According to drummer Branko Cosic the creation process for Broadcast Park differs significantly to the band’s first album. Rather than being written and compiled in bits and pieces, the tunes on this new album were very much written and recorded by the whole band working together. This may explain why the album feels much more complete and consistently high in quality, but whatever the reason, it is a highly recommended listen.

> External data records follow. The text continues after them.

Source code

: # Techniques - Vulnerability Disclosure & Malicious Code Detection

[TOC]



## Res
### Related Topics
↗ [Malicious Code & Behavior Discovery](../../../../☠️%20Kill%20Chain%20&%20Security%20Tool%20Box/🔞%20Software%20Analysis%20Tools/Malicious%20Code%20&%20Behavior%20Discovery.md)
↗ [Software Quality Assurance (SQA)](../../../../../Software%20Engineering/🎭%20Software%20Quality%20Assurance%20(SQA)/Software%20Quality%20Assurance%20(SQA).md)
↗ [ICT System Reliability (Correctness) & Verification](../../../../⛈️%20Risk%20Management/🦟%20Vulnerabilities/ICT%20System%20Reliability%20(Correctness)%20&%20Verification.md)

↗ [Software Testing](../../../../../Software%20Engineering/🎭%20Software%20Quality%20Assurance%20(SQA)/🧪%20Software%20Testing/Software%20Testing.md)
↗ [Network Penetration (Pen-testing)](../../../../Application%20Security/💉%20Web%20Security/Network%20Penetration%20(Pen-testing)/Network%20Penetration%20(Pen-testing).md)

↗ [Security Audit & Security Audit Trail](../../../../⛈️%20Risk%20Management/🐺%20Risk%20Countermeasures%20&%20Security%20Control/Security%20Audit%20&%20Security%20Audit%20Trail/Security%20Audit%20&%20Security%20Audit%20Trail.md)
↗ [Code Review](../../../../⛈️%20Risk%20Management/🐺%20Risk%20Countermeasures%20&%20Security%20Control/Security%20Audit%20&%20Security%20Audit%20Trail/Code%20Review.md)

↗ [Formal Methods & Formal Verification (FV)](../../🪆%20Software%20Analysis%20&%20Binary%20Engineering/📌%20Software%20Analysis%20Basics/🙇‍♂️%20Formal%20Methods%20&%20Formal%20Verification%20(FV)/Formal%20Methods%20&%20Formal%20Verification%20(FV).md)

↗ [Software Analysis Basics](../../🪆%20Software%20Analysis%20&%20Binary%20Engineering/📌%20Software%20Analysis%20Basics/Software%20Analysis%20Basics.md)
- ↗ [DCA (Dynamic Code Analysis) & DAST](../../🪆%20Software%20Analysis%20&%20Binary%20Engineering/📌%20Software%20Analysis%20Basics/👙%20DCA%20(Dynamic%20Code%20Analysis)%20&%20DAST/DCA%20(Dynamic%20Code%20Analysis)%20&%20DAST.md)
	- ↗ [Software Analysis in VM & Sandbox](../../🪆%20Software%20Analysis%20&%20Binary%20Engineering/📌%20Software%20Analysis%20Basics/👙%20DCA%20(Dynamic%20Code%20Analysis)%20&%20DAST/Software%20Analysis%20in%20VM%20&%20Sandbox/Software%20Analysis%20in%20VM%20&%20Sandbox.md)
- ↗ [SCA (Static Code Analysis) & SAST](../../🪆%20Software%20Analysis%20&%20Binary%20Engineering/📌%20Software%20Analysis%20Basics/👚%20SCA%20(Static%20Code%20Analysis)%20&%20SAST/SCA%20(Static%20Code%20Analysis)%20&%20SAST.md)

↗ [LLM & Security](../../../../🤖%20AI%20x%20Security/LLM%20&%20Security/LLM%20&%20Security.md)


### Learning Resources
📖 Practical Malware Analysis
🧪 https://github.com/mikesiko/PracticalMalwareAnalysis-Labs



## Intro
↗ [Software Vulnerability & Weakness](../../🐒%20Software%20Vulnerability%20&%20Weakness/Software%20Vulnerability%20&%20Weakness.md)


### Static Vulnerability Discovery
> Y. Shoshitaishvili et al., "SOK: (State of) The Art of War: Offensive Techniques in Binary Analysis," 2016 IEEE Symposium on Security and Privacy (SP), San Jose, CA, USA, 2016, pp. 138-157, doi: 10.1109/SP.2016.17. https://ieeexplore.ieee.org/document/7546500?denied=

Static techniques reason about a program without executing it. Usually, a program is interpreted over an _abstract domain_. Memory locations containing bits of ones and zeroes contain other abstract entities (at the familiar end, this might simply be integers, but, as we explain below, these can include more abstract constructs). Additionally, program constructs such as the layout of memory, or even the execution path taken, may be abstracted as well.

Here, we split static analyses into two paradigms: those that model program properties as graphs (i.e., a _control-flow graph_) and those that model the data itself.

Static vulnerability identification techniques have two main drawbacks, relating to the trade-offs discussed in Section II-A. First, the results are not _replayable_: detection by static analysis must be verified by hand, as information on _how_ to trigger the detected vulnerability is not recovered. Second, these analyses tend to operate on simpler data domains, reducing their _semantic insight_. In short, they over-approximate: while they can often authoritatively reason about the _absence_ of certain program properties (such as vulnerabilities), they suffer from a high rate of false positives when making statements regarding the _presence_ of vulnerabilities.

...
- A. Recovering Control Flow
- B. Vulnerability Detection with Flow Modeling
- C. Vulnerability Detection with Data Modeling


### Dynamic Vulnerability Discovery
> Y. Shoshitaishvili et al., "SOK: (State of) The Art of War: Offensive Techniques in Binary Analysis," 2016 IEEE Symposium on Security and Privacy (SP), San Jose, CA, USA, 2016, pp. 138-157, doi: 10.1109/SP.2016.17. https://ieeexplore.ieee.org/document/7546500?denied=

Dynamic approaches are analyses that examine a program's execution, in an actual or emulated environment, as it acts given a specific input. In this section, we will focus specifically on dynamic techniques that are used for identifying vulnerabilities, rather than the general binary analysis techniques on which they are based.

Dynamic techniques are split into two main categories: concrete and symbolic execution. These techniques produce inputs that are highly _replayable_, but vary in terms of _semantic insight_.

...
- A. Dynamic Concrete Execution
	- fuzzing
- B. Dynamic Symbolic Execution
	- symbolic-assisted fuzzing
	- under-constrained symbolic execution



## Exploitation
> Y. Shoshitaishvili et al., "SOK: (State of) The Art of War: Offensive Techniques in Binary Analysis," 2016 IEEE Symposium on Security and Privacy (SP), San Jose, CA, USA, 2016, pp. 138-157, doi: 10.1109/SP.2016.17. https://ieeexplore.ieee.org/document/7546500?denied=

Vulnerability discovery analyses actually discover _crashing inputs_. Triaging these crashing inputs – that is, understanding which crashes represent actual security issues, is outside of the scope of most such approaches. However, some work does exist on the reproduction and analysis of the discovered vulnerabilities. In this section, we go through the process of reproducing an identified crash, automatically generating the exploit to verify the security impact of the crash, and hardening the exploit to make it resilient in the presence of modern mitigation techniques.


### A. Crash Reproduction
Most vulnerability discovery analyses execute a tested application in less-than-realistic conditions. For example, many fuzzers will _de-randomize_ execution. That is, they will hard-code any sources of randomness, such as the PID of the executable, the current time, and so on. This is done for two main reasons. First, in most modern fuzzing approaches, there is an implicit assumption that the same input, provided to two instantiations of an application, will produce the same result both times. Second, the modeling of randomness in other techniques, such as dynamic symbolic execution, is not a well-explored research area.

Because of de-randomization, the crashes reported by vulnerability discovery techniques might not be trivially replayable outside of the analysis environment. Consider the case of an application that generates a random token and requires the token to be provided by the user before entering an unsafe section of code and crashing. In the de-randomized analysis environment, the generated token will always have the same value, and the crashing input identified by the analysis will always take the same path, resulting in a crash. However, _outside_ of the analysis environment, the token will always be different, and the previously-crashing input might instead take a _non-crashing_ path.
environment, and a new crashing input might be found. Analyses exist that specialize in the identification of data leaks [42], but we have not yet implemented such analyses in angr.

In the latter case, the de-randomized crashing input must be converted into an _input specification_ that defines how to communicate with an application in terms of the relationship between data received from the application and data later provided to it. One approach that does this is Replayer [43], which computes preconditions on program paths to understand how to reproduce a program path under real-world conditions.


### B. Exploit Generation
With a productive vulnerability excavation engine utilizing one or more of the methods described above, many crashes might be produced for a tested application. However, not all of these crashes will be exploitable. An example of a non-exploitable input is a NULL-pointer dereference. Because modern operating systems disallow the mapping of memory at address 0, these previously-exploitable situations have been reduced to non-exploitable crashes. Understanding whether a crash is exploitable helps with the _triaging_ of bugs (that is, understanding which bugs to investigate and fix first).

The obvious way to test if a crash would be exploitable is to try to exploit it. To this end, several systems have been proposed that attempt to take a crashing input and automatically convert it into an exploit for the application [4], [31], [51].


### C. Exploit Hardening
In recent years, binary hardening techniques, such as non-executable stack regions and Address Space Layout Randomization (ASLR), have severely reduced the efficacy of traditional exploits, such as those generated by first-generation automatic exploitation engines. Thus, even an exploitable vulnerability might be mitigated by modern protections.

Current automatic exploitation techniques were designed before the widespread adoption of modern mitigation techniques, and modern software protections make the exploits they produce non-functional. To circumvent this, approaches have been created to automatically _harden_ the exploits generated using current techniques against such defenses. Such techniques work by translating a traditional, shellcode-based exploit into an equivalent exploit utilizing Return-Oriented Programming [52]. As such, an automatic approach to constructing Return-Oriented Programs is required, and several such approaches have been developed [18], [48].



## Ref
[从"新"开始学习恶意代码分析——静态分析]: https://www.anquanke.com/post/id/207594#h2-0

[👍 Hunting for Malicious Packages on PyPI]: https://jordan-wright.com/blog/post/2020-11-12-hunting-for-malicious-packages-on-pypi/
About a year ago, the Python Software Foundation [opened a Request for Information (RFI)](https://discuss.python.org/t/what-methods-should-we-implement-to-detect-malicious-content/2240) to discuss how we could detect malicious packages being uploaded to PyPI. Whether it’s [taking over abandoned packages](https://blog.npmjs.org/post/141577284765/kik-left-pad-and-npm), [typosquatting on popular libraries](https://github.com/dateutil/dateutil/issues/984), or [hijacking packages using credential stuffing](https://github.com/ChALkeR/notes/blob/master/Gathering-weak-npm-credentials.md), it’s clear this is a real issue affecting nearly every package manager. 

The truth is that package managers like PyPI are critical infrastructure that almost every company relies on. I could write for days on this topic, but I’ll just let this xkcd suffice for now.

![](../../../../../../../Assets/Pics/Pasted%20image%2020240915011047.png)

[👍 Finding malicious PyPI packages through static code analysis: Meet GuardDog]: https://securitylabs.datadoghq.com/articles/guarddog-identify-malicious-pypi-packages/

The band is touring in July, covering all the mainland capital cities except Adelaide which is a feat in itself given that the members of Tape/Off are involved in plenty of other creative projects. It may also explain why they’ve taken four years to get another album out. In the final instance, as they state in the opening track Ithaca Pools, a number named for a century old public swimming pool in inner Brisbane, “I’ve been everywhere man, but I came back here,” and Broadcast Park is certainly a welcome return for Tape/Off.

- Andrew Bartlett.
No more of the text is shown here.